▶ _Collected data_
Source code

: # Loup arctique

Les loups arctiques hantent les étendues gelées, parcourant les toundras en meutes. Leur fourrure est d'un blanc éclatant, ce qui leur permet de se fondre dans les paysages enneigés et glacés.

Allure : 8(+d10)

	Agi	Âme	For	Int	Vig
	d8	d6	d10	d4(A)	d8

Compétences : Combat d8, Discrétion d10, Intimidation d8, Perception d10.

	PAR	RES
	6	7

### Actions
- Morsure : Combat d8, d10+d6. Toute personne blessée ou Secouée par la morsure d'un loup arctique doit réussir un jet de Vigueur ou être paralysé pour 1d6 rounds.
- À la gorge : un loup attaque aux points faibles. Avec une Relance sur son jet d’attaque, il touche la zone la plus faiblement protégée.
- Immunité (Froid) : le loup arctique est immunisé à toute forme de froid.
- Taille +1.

▶ _Aim of the exercise_
Look through the records for the string "Combat". Copy every line that has it.

▶ _Response_
Compétences : Combat d8, Discrétion d10, Intimidation d8, Perception d10.
- Morsure : Combat d8, d10+d6. Toute personne blessée ou Secouée par la morsure d'un loup arctique doit réussir un jet de Vigueur ou être paralysé pour 1d6 rounds.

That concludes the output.